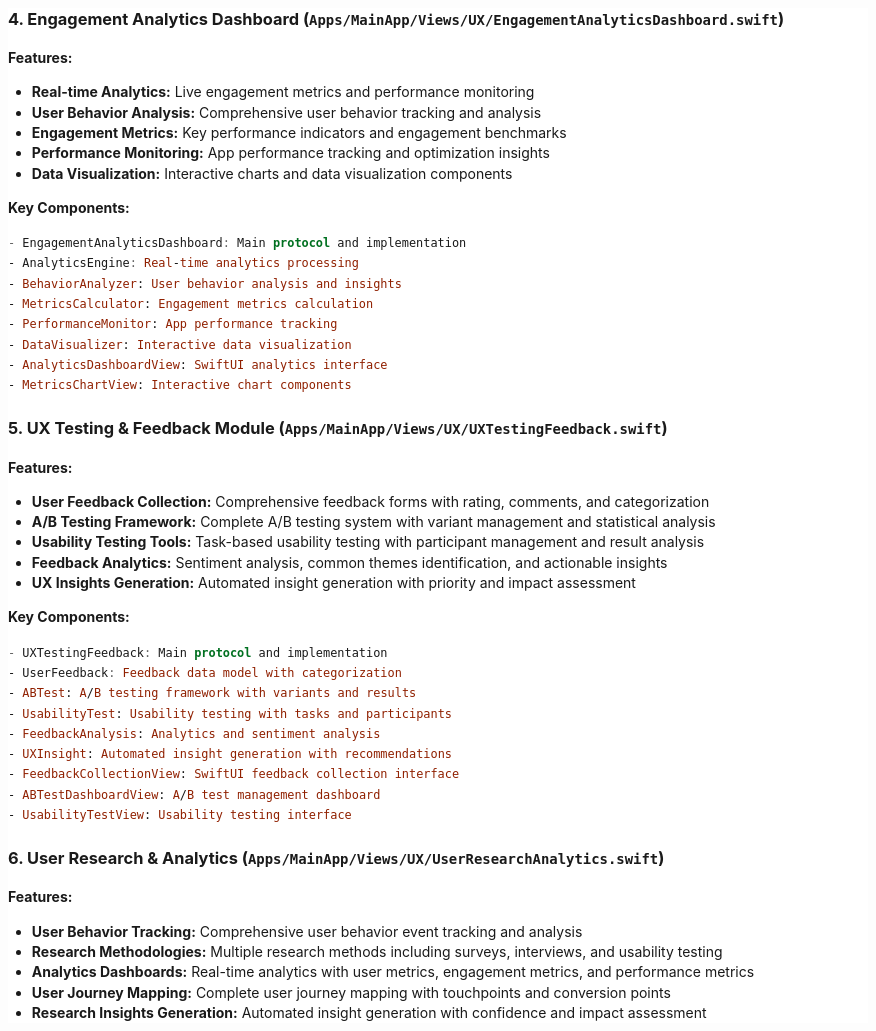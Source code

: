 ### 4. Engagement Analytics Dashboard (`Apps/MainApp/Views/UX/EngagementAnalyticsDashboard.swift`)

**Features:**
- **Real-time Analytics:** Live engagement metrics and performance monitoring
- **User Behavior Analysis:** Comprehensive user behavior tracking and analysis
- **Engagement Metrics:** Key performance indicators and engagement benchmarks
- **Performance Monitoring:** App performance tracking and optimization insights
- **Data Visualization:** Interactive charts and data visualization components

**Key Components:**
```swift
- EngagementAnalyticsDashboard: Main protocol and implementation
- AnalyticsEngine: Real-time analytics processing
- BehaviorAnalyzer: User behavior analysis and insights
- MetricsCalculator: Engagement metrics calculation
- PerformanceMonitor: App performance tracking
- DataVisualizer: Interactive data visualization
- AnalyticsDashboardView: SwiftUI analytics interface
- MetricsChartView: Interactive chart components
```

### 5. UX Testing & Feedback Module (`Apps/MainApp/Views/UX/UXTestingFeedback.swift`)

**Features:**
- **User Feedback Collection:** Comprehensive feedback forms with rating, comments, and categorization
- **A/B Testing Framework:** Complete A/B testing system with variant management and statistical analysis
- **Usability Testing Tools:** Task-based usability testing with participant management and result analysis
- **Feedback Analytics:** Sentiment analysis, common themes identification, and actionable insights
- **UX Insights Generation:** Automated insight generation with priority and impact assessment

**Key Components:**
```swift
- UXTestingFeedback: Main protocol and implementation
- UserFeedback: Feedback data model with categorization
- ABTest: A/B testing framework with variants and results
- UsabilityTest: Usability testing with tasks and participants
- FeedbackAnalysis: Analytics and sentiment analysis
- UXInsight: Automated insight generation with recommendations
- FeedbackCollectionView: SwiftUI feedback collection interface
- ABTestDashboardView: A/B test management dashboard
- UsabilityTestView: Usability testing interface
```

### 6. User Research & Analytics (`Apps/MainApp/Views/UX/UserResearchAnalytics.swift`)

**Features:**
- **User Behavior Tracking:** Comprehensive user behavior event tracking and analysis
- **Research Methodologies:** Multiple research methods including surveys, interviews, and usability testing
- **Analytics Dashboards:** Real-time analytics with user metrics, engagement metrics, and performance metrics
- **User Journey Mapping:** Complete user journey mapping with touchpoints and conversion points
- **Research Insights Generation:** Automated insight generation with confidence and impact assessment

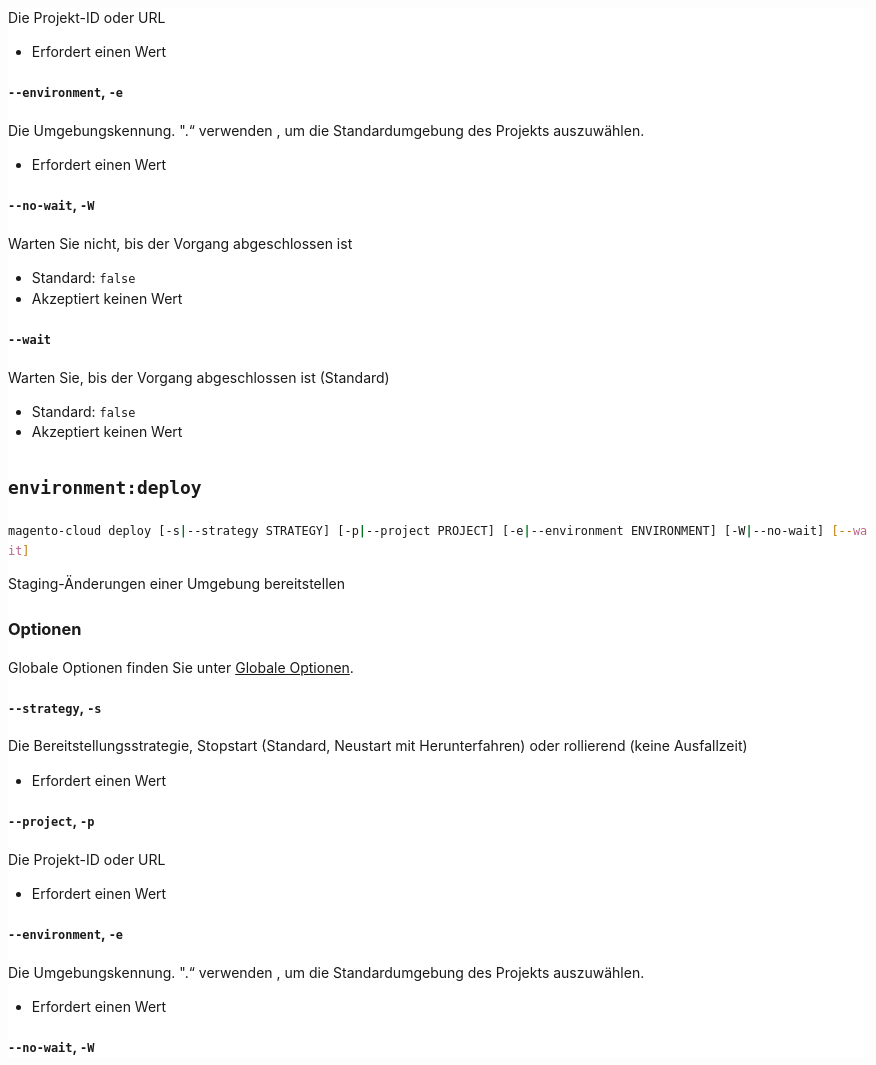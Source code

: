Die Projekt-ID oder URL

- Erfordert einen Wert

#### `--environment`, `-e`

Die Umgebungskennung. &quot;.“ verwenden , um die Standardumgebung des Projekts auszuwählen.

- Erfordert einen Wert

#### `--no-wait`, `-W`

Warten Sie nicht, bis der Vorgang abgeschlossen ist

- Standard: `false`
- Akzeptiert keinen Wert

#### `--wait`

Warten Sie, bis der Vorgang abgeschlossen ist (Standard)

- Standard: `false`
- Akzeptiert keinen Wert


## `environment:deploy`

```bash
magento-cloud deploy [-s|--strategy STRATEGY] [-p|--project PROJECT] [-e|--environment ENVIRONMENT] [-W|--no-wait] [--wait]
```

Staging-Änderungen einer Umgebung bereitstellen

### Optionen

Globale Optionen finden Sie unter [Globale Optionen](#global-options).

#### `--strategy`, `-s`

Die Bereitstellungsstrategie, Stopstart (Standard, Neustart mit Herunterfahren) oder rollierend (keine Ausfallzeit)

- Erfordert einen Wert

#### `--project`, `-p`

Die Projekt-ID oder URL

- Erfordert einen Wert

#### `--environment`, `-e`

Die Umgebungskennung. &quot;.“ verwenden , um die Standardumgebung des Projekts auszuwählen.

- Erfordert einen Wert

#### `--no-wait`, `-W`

_____

What this task involves:
Skip every picture and return the lines above from the top through the one that contains "- **Real-time Analytics:**".

Answer to this problem:
Source code

: ### 4. Engagement Analytics Dashboard (`Apps/MainApp/Views/UX/EngagementAnalyticsDashboard.swift`)

**Features:**
- **Real-time Analytics:** Live engagement metrics and performance monitoring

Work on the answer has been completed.